The idea that there is one correct way to be related to people is bullshit.  People all over the world, in different times, have defined their relatives differently.  What is really interesting is that these definitions are not willy-nilly but reflect the material circumstances of particular societies.  When I hear politicians holding forth on the "traditional" family or "traditional" marriage, I want to scream.  This always means they are promoting the one-man-one-woman model.  There are some cute graphics illustrating how the Bible defines marriage in the hopes of demonstrating how fallacious this notion of a traditional marriage is.  I think it is the height of ethnocentrism to limit a discussion of traditional marriage to the dogma of one particular faith.

According to Haviland, "While monogamy is the most common marriage form worldwide, it is not the most preferred.  That distinction goes to polygamy (one individual having multiple spouse) - specifically to polygyny, in which a man is married to more than one woman.  Favored in about 80 to 85 percent of the world's cultures, polygyny is practiced in parts of Asia and much of sub-Saharan Africa."  This also includes the splinter group of Mormons who practice polygyny in the United States.

That seems to be an overwhelming argument against the "naturalness" of monogamy.  As a feminist, however, I feel compelled to point out that the 80-85% figure is probably male preference, as many women in polygynous societies prefer to be the only wife.  Entering a marriage as a second or third wife is less prestigious, although generally preferable to spinsterhood.  

Much rarer is the practice of polyandry, where a wife has multiple husbands.  The best known example of this comes from Tibet, where arable land is scarce and passed down through the male line.  By practicing fraternal polyandry (brothers marrying the same woman), land is not repeatedly subdivided.  

On top of these variations, there are other combinations.

Co-marriages - several men and women have sexual access to one another

Ghost marriages - a woman is married to a man who died without heirs and the man's brother acts as his proxy.  Any resulting children are considered the dead man's offspring, with the rights and obligations thereof.

Female husbands - in parts of Nigeria, a woman who has been married for a number of years without having children is sometimes allowed to marry another woman, making the first woman a husband and the second a wife.  The wife's children are considered descendants of the husband.

Polyamory - in certain parts of the US, there is a movement to accept multiple, simultaneous, long-term romantic and sexual relationships.

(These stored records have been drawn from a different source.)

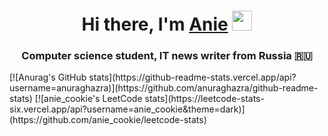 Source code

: <h1 align="center">Hi there, I'm <a href="https://daniilshat.ru/" target="_blank">Anie</a> 
<img src="https://github.com/blackcater/blackcater/raw/main/images/Hi.gif" height="32"/></h1>
<h3 align="center">Computer science student, IT news writer from Russia 🇷🇺</h3>
[![Anurag's GitHub stats](https://github-readme-stats.vercel.app/api?username=anuraghazra)](https://github.com/anuraghazra/github-readme-stats)
[![anie_cookie's LeetCode stats](https://leetcode-stats-six.vercel.app/api?username=anie_cookie&theme=dark)](https://github.com/anie_cookie/leetcode-stats)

Although this may be the exact argument that some conservatives are making, women generally have more autonomy in sexually permissive societies.  Where divorce is easier to attain, women have more rights.  The hegemonic ideal of heteronormativity (one man, one woman, engaged in procreation) as the only appropriate sexual, generative relationship has a lot to do with material circumstances of inheritance and power rather than some divine dictate.  

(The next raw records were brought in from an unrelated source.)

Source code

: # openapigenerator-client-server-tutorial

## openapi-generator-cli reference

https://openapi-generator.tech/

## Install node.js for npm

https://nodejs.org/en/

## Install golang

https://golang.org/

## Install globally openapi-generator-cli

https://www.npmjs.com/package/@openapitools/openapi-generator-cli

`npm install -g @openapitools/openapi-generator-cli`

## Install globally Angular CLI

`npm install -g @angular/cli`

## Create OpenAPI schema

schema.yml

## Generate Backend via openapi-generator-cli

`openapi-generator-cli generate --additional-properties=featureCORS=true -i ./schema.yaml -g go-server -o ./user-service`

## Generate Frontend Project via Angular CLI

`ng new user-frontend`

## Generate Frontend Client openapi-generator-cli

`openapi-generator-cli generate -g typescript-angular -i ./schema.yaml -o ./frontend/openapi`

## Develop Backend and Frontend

I just read that Mitt Romney refused to alter the birth certificate form in the state of Massachusetts after same-gendered marriage was recognized in the state to reflect the fact that some children are born to same-gendered parents.  If other societies can grapple with the fact that a dead man can sire children, how hard is it to come to grips with the idea that both (or all) parents have the right to declare their legal relationship to a child?  Isn't it a good thing to have people willing to accept responsibility for a child?

After becoming sufficiently self-righteous, I find myself fondly remembering Linda Stone's (one of my WSU profs) obsession with Tibetan descent groups and the anthropological truth that there is no one, absolute, irrefutable way to make a meaningful life.  My family is my own and politicians do not get to define it.  They still have the power, however, to impact the material and cultural circumstances of non-"traditional" families.  So go vote.

Saturday, October 20, 2012

In Between States

One of my all time favorite anthropological concepts is that of liminality.  It is the space, generally created by ritual, where one is "betwixt and between" states, usually in a rite of passage.  Victor Turner popularized this concept, although he owes a great debt to Van Gennep for the structure of ritual.  Classically, a person involved in a ritual as the focus goes through three stages - separation from normal life, liminality, reincorporation into society.  The ritual signifies the person's change in status, from child to adult, single to married, alive to dead.  In a world that is obsessed with digital states, where a person is either one thing or another, it is refreshing to think of the process of becoming.  A cusp, a doorway, a penumbra.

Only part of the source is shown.